Python / Printers / SGR Observations / "Bursting"
After much fighting, I finally got PyFITS and numarray installed, which is what I needed to run the python script lcreate. This allows me more options when background-subtracting and adjusting my light curves.
For some reason, there are no printers installed on Spiders (my computer). I had been printing papers from my laptop, but it’s much more convenient to print plots from my Linux desktop. I need to figure out what my Common UNIX Printing System (CUPS) username and password is, if I have one.
I made a calendar of all the Swift XRT observations of this SGR, which I should have done in the beginning. I downloaded and processed the latest data from July 12 only to find that none of it was helpful.
While going back through the photon counting mode light curve profiles, I discovered that the “bursting” near the edges was no longer present after I had cut out the background. After some searching, I found that the rising of the count rate along the edges was due to the background to the right of the pulsar and not from the pulsar source itself. One mystery solved.

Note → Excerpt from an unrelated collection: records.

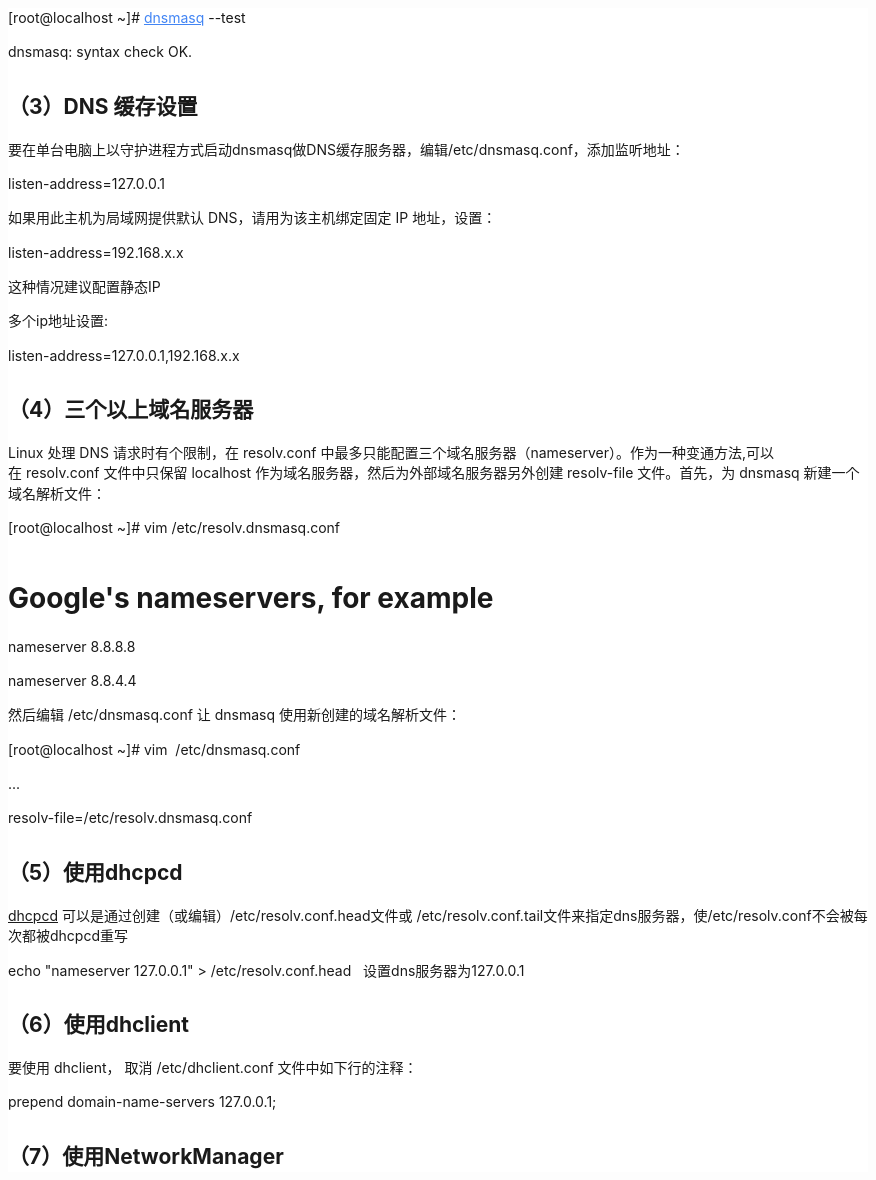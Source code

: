 <a style="color: rgb(66, 133, 244);" href=""></a>[root@localhost ~]# <a style="color: rgb(66, 133, 244);" href=""></a><a style="color: rgb(66, 133, 244);" href="">dnsmasq</a> --test

dnsmasq: syntax check OK.

## **（3）DNS 缓存设置**

<a style="color: rgb(66, 133, 244);" href=""></a>要在单台电脑上以守护进程方式启动dnsmasq做DNS缓存服务器，编辑/etc/dnsmasq.conf，添加监听地址：

listen-address=127.0.0.1

如果用此主机为局域网提供默认 DNS，请用为该主机绑定固定 IP 地址，设置：

<a style="color: rgb(66, 133, 244);" href=""></a>listen-address=192.168.x.x

这种情况建议配置静态IP

多个ip地址设置:

listen-address=127.0.0.1,192.168.x.x

## **（4）三个以上域名服务器**

Linux 处理 DNS 请求时有个限制，在 resolv.conf 中最多只能配置三个域名服务器（nameserver）。作为一种变通方法,可以在 resolv.conf 文件中只保留 localhost 作为域名服务器，然后为外部域名服务器另外创建 resolv-file 文件。首先，为 dnsmasq 新建一个域名解析文件：

<a style="color: rgb(66, 133, 244);" href=""></a>[root@localhost ~]# vim /etc/resolv.dnsmasq.conf

# Google's nameservers, for example

nameserver 8.8.8.8

nameserver 8.8.4.4

然后编辑 /etc/dnsmasq.conf 让 dnsmasq 使用新创建的域名解析文件：

<a style="color: rgb(66, 133, 244);" href=""></a>[root@localhost ~]# vim  /etc/dnsmasq.conf

...

resolv-file=/etc/resolv.dnsmasq.conf

## **（5）使用dhcpcd**

[dhcpcd](https://www.archlinux.org/packages/?name=dhcpcd) 可以是通过创建（或编辑）/etc/resolv.conf.head文件或 /etc/resolv.conf.tail文件来指定dns服务器，使/etc/resolv.conf不会被每次都被dhcpcd重写

echo "nameserver 127.0.0.1" > /etc/resolv.conf.head   设置dns服务器为127.0.0.1

## **（6）使用dh****clie****nt**

要使用 dhclient， 取消 /etc/dhclient.conf 文件中如下行的注释：

prepend domain-name-servers 127.0.0.1;

## **（7）使用NetworkManager**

I could only find “bursting”, the rapid count rate rise at the end of a period of observation, in the first windowed timing data set. These high count rates appear to come from the whole detector area and not just from the source or just from the background. I don’t know what that means. I wanted to look at the spectrum of each of the 5 peculiar instances separately to see if anything was going on, but good spectral data for this particular data set appears to be missing with the exception of one narrow peak in low energies. I’m still trying to figure out why.